His church changed its name in 1982 from the ethnic and tribal sounding Tsonga Presbyterian Church to the more ecumenical Evangelical Presbyterian Church in South Africa (EPCSA). Two currents emerged in the process: the “priests” who worked together with the people and accepted the apartheid policy to a certain extent in everyday life, and the “prophets”, which coalesced in “Standing for the truth” in 1989. Bill, now moderator of the EPCSA synod, was of the conviction that the four Reformed Churches of South Africa could be united into a Uniting Presbyterian Church in Southern Africa. Bill saw for the church a dynamic and even dialectical relationship with society, to serve as the leaven of society’s dough.
His involvement in the resistance against the apartheid regime led to him being imprisoned in Johannesburg for nine months in 1986, with his family even suffering severe reprisals. He was arrested for conducting a memorial service in the tradition of contextual theology to mark the tenth anniversary of the Soweto uprising. Upon his release, he was removed from church leadership and stripped of his EPCSA ministry in 1991.
Bill’s stance towards apartheid was a sensitive topic for the EPCSA, as some of its leaders were themselves involved in the apartheid system and linked to the homelands policy and the resulting forced resettlements. This had a severe impact on the EPCSA’s relations with the Swiss mission organization Département Missionnaire DM.
Apartheid in South Africa also forced the Federation of Swiss Protestant Churches (FSPC) to grapple intensively with the complex issues of poverty, racism, and oppression between 1970 and 1990. Unsettled by the prophetic theology of the WCC and by processes of social change in Switzerland, the FSPC found it difficult to find an appropriate answer in the early 1970s.

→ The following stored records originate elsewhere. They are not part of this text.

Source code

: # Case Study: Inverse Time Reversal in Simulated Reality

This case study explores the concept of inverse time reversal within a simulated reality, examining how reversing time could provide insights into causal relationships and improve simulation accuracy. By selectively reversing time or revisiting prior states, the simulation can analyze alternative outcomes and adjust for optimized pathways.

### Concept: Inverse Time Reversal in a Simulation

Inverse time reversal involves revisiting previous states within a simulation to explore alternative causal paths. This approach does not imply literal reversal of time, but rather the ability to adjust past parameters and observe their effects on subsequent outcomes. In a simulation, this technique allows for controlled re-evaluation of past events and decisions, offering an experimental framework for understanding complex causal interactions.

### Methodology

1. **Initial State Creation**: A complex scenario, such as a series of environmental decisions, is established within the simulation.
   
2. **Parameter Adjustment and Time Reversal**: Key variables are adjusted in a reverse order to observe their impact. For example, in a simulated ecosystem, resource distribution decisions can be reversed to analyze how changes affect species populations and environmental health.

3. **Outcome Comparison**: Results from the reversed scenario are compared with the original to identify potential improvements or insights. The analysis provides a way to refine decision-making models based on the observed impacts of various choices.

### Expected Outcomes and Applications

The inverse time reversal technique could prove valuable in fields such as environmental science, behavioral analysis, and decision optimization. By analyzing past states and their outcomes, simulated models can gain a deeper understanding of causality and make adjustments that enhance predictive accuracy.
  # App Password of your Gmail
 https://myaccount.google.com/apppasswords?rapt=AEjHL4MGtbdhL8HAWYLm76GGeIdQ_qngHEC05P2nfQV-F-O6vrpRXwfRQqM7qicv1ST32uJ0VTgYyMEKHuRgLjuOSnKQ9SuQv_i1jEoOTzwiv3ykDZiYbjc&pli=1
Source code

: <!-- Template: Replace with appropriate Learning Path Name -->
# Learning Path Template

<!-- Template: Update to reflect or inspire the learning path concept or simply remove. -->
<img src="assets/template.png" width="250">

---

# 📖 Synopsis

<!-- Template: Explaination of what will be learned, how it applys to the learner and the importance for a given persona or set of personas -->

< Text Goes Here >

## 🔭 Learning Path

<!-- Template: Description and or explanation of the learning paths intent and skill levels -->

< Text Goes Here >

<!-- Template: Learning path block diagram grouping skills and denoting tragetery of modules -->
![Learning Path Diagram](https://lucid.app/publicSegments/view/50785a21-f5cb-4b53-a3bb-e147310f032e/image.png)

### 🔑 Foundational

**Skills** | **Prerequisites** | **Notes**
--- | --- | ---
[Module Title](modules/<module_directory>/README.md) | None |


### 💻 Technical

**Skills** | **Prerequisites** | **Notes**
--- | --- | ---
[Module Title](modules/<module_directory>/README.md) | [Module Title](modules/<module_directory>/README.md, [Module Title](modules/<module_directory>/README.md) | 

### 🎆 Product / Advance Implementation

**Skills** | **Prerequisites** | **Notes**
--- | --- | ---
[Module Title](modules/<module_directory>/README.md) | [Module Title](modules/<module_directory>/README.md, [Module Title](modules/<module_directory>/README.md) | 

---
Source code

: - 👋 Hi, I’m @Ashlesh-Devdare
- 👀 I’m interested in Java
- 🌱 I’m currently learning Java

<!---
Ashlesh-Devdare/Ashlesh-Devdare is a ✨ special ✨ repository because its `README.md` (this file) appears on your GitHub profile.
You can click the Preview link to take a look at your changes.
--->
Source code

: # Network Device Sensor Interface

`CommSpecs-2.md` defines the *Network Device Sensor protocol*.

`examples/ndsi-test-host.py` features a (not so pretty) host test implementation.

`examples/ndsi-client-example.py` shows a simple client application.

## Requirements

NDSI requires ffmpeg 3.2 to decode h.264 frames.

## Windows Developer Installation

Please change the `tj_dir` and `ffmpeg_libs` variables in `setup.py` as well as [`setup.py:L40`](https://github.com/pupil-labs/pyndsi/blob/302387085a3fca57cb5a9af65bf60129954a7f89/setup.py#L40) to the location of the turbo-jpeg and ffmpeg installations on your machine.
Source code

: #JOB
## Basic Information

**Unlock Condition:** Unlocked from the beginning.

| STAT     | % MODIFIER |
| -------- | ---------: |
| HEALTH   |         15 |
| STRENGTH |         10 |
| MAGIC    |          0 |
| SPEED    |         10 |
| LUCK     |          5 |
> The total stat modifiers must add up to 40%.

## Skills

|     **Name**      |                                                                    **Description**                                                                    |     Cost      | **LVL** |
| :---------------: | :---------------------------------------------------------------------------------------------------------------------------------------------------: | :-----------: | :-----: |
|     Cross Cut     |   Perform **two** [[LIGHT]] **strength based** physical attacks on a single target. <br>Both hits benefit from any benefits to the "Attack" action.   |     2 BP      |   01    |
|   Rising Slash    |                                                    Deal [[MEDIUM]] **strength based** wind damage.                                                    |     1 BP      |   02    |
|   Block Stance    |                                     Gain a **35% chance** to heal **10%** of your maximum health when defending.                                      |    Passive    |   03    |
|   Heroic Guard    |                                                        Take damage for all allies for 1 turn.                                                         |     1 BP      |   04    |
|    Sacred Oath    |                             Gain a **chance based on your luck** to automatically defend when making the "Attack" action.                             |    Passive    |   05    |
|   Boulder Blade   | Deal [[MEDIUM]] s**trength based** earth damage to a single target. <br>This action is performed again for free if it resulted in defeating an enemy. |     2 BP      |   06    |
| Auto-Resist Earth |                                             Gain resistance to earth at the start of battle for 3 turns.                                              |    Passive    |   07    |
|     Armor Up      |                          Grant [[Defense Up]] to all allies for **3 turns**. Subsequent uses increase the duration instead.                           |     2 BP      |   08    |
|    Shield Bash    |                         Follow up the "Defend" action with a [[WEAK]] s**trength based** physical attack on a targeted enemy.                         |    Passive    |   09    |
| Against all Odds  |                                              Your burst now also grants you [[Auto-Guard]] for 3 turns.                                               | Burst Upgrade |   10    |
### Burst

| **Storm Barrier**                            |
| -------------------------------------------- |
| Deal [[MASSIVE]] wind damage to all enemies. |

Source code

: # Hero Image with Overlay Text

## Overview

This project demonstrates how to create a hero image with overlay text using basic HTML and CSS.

Its choice was between supporting the WCC and its anti-racism program and thus facing a crucial test within, or instead walking a careful tightrope riddled by compromise. Contrary to the WCC and the World Alliance of Reformed Churches, the FSPC did not choose to equate apartheid with sin and avoided making a clear statement in the 1980s when it expressed its “critical solidarity” with the opposition churches of South Africa. The FSPC later regretted its apartheid policy and worked through the events in three 2004 studies. As an FSPC delegation stated during a visit to South Africa in 2001: “In light of these insights, we regret that we as churches did not advocate enough for the people who were victims of apartheid and for those who spoke out against this injustice.”
Bill, on the other hand, was a member of the General Assembly of the World Alliance of Reformed Churches, which condemned apartheid as heresy in 1982. He also became a member of the Central Committee of the World Council of Churches. In 1984, Bill received an honorary doctorate from the University of Lausanne in recognition of his contribution to ecumenism and his prophetic witness against apartheid. In 1988, he became a secretary of the South African Council of Churches, a federation of churches opposed to apartheid.